◆ **What is required**: Nothing but a number should be written: the count of lines below that contain "Joao".

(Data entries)
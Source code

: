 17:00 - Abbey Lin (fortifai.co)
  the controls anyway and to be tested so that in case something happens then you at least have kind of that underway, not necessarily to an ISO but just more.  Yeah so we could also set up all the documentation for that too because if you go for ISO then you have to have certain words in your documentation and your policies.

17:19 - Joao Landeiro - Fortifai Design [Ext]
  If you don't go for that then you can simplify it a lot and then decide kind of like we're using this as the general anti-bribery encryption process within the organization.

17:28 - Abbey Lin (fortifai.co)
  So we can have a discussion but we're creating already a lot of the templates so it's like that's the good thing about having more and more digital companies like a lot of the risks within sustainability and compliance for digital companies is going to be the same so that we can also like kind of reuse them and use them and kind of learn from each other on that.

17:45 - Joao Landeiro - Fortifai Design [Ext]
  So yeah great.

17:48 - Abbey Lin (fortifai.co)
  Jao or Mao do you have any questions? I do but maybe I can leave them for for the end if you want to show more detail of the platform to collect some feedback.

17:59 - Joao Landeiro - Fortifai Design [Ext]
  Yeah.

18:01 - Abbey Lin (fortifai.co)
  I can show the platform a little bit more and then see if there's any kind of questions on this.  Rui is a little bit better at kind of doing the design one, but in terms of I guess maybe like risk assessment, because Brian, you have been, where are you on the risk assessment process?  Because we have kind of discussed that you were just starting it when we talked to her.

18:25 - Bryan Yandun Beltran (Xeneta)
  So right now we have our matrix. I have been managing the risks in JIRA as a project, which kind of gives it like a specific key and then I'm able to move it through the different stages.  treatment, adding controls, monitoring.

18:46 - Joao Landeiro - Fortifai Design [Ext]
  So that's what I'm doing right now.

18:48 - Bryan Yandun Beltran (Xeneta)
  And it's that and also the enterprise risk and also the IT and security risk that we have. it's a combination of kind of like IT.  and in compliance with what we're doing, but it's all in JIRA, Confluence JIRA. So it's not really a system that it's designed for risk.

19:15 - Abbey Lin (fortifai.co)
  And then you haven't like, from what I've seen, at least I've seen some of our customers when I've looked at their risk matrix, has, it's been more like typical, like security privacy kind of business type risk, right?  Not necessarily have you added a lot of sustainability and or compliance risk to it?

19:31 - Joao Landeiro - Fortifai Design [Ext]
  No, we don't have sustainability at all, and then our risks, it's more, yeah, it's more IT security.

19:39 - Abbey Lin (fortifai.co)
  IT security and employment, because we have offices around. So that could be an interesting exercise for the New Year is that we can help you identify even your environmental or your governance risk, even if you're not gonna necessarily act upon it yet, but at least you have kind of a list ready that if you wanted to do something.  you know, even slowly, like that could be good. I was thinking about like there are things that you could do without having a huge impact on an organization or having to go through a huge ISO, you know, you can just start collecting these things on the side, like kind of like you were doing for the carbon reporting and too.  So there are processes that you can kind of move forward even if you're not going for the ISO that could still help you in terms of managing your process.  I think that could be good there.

◆ **Expected answer**: 5